- The crypto market is extremely diverse and offers variable exposure
- Bitcoin remains the most dominant cryptocurrency, but the market influence of Altcoins is growing
So you understand the basics of blockchain and the perks of crypto trading, and you’re ready to dive into the crypto jungle for yourself. The next step is to identify which digital assets you should trade and start choosing your coins among the thousands on the market; you are spoilt for choice!
However, not all cryptocurrencies are created equally and some demand specific trading strategies. In order to help you navigate the market and figure out what best suits you, we’ve compiled a guide to take you through the different types of cryptocurrencies, how to choose them, and a look at some of the most popular options right now.
Types of Cryptocurrencies: Choosing Your Coins
Bitcoin was the first viable crypto project and still dominates in terms of price and market capitalization. That means that in addition to being the most expensive crypto per unit, it also accounts for the largest share of value held on the overall market.
Since Bitcoin’s inception, the crypto space has exploded with the proliferation of alternative Altcoins. Unsurprisingly, Bitcoin’s market dominance has slipped into gradual decline as traders diversify into competing digital assets: from a 94% share of the market in 2013, Bitcoin has slipped to below 50% as of early 2022.
Broadly speaking, cryptocurrencies are split between three major categories:
- Bitcoin: The most famous, “original” cryptocurrency, founded in 2009 by an individual or group under the pseudonym ‘Satoshi Nakamoto’. Bitcoin was designed as an international peer-to-peer digital payment and pioneered the concept of blockchain finance
- Altcoins: Other currencies that have followed Bitcoin’s example for blockchain-based finance. Altcoins vary in their capabilities, applications, and underlying blockchain algorithms as each attempts to carve out a unique niche in the market.
- Tokens: Technically still Altcoins, tokens do not have their own blockchains and are instead hosted on top of an existing crypto blockchain.

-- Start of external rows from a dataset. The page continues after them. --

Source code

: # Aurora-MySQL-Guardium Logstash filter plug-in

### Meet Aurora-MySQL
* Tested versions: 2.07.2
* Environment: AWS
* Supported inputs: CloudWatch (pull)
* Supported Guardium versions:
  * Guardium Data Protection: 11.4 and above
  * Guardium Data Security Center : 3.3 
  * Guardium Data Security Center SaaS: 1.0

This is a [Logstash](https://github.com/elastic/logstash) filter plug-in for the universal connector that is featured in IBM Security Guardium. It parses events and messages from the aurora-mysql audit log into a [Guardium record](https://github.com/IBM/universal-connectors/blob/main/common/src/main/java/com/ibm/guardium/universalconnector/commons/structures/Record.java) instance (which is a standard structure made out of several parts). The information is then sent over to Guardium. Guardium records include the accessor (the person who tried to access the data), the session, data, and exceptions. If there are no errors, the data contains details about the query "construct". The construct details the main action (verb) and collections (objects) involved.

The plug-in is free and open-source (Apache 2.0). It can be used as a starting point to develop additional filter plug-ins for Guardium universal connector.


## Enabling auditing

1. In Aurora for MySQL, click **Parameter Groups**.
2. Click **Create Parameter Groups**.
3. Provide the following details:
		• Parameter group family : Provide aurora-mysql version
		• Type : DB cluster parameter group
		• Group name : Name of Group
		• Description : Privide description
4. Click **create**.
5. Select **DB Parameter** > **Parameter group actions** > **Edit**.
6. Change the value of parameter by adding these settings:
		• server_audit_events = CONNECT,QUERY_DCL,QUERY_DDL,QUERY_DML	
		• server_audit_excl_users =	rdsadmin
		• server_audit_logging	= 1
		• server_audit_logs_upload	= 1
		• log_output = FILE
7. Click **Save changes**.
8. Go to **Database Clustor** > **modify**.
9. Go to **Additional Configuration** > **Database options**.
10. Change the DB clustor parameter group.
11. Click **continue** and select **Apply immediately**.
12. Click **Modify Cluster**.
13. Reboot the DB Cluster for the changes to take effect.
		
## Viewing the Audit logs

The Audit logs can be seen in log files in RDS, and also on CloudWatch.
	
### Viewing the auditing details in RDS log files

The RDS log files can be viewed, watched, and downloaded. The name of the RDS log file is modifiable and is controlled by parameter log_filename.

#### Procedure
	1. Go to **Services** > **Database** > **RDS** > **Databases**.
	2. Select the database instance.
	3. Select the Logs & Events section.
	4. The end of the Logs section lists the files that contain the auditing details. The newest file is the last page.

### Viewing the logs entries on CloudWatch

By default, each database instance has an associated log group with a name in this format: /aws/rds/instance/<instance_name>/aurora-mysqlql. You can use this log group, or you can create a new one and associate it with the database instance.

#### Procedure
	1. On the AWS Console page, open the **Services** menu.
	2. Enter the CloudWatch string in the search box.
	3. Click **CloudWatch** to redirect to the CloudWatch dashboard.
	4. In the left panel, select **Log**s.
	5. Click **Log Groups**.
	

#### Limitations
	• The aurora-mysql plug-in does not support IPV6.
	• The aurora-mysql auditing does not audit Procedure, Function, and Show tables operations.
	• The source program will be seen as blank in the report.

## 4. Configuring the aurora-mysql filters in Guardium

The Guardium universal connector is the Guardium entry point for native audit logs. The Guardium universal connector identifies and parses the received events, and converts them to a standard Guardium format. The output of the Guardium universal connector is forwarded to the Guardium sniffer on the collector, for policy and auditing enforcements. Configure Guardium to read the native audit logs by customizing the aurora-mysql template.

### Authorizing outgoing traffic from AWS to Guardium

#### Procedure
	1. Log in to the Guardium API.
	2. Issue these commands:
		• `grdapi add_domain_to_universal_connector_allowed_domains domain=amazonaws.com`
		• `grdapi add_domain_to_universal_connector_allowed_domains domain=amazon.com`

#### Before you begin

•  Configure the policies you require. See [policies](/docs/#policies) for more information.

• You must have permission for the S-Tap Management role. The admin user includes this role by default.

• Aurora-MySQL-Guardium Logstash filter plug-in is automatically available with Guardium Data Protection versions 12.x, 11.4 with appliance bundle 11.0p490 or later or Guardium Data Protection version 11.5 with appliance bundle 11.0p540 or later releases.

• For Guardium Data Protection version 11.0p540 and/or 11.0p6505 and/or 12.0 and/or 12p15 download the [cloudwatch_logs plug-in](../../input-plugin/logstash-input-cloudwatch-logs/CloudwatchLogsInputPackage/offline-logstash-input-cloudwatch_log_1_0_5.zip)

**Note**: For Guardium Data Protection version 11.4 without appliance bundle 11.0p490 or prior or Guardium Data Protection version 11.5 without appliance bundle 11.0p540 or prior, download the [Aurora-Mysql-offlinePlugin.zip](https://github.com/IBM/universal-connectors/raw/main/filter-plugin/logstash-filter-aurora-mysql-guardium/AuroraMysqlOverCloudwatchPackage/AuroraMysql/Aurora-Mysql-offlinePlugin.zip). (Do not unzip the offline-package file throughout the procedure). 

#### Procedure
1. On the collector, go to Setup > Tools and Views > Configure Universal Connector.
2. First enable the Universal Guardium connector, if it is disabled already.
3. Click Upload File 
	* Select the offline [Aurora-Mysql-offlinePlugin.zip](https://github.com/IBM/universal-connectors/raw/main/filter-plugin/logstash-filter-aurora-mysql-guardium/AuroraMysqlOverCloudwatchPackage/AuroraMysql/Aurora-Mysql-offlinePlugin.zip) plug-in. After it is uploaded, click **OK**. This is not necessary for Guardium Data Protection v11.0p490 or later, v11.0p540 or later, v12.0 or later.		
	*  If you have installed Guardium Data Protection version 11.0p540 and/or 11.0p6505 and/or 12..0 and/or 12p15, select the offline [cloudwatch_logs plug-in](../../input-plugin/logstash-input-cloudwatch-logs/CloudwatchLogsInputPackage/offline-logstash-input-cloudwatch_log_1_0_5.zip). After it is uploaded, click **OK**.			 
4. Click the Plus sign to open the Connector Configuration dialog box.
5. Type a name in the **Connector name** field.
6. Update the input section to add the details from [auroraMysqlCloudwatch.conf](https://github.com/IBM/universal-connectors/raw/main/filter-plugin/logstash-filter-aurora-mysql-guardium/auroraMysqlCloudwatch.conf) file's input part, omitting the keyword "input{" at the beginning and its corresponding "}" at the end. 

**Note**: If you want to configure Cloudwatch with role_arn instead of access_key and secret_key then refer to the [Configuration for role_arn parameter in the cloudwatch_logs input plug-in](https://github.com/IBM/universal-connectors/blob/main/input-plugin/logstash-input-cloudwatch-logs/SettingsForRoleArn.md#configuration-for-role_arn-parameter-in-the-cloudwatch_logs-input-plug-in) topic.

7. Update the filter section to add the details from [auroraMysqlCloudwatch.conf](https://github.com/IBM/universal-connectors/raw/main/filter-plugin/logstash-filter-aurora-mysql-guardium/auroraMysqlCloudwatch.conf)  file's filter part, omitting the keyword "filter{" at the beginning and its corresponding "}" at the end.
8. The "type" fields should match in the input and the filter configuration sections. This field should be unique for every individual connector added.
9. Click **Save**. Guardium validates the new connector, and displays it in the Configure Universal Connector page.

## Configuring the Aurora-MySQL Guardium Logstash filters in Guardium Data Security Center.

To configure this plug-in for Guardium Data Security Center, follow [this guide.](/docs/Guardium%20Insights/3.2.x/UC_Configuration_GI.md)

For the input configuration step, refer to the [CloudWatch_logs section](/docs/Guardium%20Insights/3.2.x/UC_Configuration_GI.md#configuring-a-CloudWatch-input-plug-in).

So, which is a better prospect for traders: Bitcoin, Altcoins, or tokens? Due to the very different characteristics of each, the answer depends entirely on the individual trader and their interests. As always, you need to DYOR (do your own research) before choosing your coins and jumping on any bandwagons!
Why Bitcoin Dominates (For Now)
As the most well-established asset, Bitcoin dominates the market thanks to its widespread institutional support. Microsoft, Tesla, and Subway are just a few of the major international players who have used Bitcoin to integrate crypto into their businesses. Moreover, in 2021, Wall Street launched the first Bitcoin ETF, and El Salvador adopted Bitcoin as legal tender. Where plenty of smaller cryptos lack credibility or long-term prospects, Bitcoin has already marked itself as a well-recognized financial entity.
Indeed, real-world application has helped consolidate Bitcoin’s credibility and convince traders that it is a serious market contender. But long-term investors, known in the cryptoworld as hodlers (abbreviated from “Holding On for Dear Life”), also consider Bitcoin a store of value outside of conventional fiat systems and refer to it as ‘digital gold’. The overall supply of Bitcoin is capped at 21 million to prevent inflationary devaluation, so the supply and demand balance is tipped in favour of huge price growth if the crypto’s popularity prevails.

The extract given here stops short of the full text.